Post by AxWald » Tue Apr 05, 2016 4:07 pm

Hi,

what you're describing here is commonly named an ERP. That is what I'm making my living with - helping ppl to find, setup & maintain it, then adding customer specific stuff to it - and that's where LC comes in: connecting the ERPs to web shops, POS terminals, tax advisers/ accountants/ authorities, writing special interfaces for quick information/ data entry, handling imports/ exports/ automatization and such.

Would I do what you're planning? NEVER EVER!
As soon as it's for more than a 1-man company such can easily become a task to devote your life to - and if it's not for yourself your customer/ employer may make your life a hell! Not only is money involved here; as we all know appetite comes with eating, and you'll be chased forever with implementing new features, repairing old bugs, explaining why this cannot be done, but that must be done - you get me?

I usually help the customer to find a suiting pre-made ERP (or use what's there). There's people that do ERPs all day long, year after year, and have more experience with such (and the legal prerequisites) than I ever could learn.
I prefer smaller but established ERPs where the developers are ready to collaborate, and to my delight there's quite some Open Source ones meanwhile. As I understand you're from the US so my contacts here will not help you, but I'm sure you'll not search in vain.

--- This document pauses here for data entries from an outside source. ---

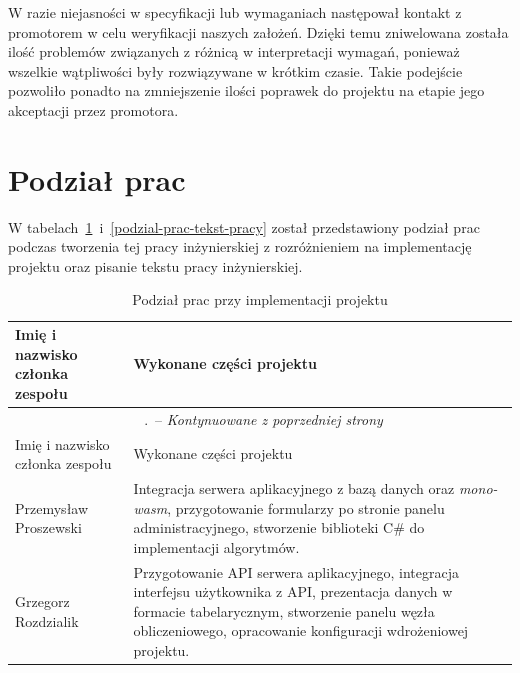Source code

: \documentclass[a4paper,11pt,twoside]{report}
\renewcommand*{\thetable}{\arabic{chapter}.\arabic{table}}
\theoremstyle{definition}
\begin{document}
    W razie niejasności w specyfikacji lub wymaganiach następował kontakt z promotorem w celu
    weryfikacji naszych założeń.
    Dzięki temu zniwelowana została ilość problemów związanych z różnicą w interpretacji wymagań,
    ponieważ wszelkie wątpliwości były rozwiązywane w krótkim czasie.
    Takie podejście pozwoliło ponadto na zmniejszenie ilości poprawek do projektu na etapie jego
    akceptacji przez promotora.

\section{Podział prac}
    \label{podzial-prac}
    
    W tabelach~\ref{podzial-prac-implementacja}~i~\ref{podzial-prac-tekst-pracy} został przedstawiony
    podział prac podczas tworzenia tej pracy inżynierskiej z rozróżnieniem na implementację projektu
    oraz pisanie tekstu pracy inżynierskiej.
    
    \begin{longtable}{| p{} | p{} |}
        \caption{Podział prac przy implementacji projektu}
        \label{podzial-prac-implementacja} \\
        \hline
        Imię i nazwisko członka zespołu & Wykonane części projektu \\ \hline
        \endfirsthead
        \multicolumn{2}{c}{\tablename\ \thetable\ -- \textit{Kontynuowane z poprzedniej strony}} \\
        \hline
        Imię i nazwisko członka zespołu & Wykonane części projektu \\ \hline
        \endhead
        
        Przemysław Proszewski &
        Integracja serwera aplikacyjnego z bazą danych oraz \textit{mono-wasm}, przygotowanie formularzy
        po stronie panelu administracyjnego, stworzenie biblioteki C\# do implementacji algorytmów. \\ \hline
        
        Grzegorz Rozdzialik &
        Przygotowanie API serwera aplikacyjnego, integracja interfejsu użytkownika z API,
        prezentacja danych w formacie tabelarycznym, stworzenie panelu węzła obliczeniowego,
        opracowanie konfiguracji wdrożeniowej projektu. \\ \hline
    \end{longtable}
    
\end{document}
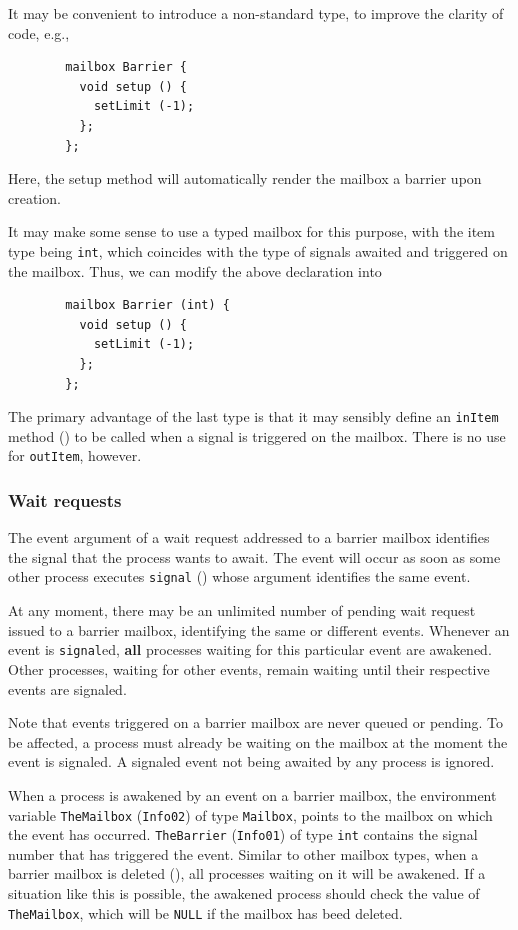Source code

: It may be convenient to introduce a non-standard type, to improve the
clarity of code, e.g.,
\begin{verbatim}
        mailbox Barrier {
          void setup () {
            setLimit (-1);
          };
        };
\end{verbatim}
Here, the setup method will automatically render the mailbox a barrier upon
creation.

It may make some sense to use a typed mailbox for this purpose, with the
item type being {\tt int}, which coincides with the type of signals awaited
and triggered on the mailbox.
Thus, we can modify the above declaration into
\begin{verbatim}
        mailbox Barrier (int) {
          void setup () {
            setLimit (-1);
          };
        };
\end{verbatim}
The primary advantage of the last type is that it may sensibly define
an {\tt inItem} method () to be called when a signal
is triggered on the mailbox.
There is no use for {\tt outItem}, however.

\subsubsection{Wait requests}
\label{rm_mb_ba_wr}

The event argument of a wait request addressed to a barrier mailbox identifies
the signal that the process wants to await.
The event will occur as soon as some other process executes {\tt signal}
() whose argument identifies the same event.

At any moment, there may be an unlimited number of pending wait request
issued to a barrier mailbox, identifying the same or different events.
Whenever an event is {\tt signal}ed, {\bf all} processes waiting for this
particular event are awakened.
Other processes, waiting for other events, remain waiting until their
respective events are signaled.

Note that events triggered on a barrier mailbox are never queued or pending.
To be affected, a process must already be waiting on the mailbox at the moment
the event is signaled.
A signaled event not being awaited by any process is ignored.

When a process is awakened by an event on a barrier mailbox, the environment
variable {\tt TheMailbox} ({\tt Info02})
of type {\tt Mailbox}, points to the mailbox on which the event has occurred.
{\tt TheBarrier} ({\tt Info01}) of type {\tt int} contains the signal number
that has triggered the event.
Similar to other mailbox types, when a barrier mailbox is deleted
(), all processes waiting on it will be awakened.
If a situation like this is possible, the awakened
process should check the value of {\tt TheMailbox}, which will be {\tt NULL}
if the mailbox has beed deleted.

This way I can leave a lot of responsibility to the ERP people, these are the ones that deliver the database & the basic interface - and I can concentrate on the juicy stuff ;-)
Still that can be plenty of work, and I have customers that I work for for over a decade now!

But it's up to you. Getting a small ERP up & running can easily lead to small company, and to a nice income. Should you really want to try this, be aware that there's a lot of legal stuff to think of - how to handle currency & rounding in the database, how long to have your data available in what formats, how to handle the taxes - you'll want to get professional advice here!

A few points more:
quailcreek wrote:I have the employee password, user ID and access privileges stored in the employee table.
You will NEVER EVER store passwords anywhere! You ALWAYS hash & salt these!
quailcreek wrote:When an items are added to inventory stock or sold, the quantities change… obviously. Should there be a row in the inventory table for each individual item and then delete the item from the table when it’s sold?
You will NEVER EVER delete an article entry that has either been bought or sold once. Or your Sales/ Purchases employees will lynch you because their documents are corrupted! You'll mark it as "deleted" ...
quailcreek wrote:Some of the items might be serially numbered making each one the same but unique
In this case you'll have a "Serialz" table linked to your "articles" ;-)
quailcreek wrote:How should this be handled so I can get the onHand quantities as needed?
If I understand correctly: the "amount available" is a field of the article table. It will be modified by purchases (additional: not yet arrived), or by sales (additional: not yet delivered). And beware, you'll need to take care if one article can be purchased from more than 1 contractor ...
quailcreek wrote:I was planning to just use the custID for the customer part.
Generally, every table will have an "ID" (unique, auto-increment, not null). This ID is what you work with. And you can have "CustomersID"s as you desire, nicely formatted and in any flavor - but only for documents & for display etc. Your database has its own "ID"s to work with, and these are never to be displayed nor modified (well, sometimes, when you're feeling adventurous ...).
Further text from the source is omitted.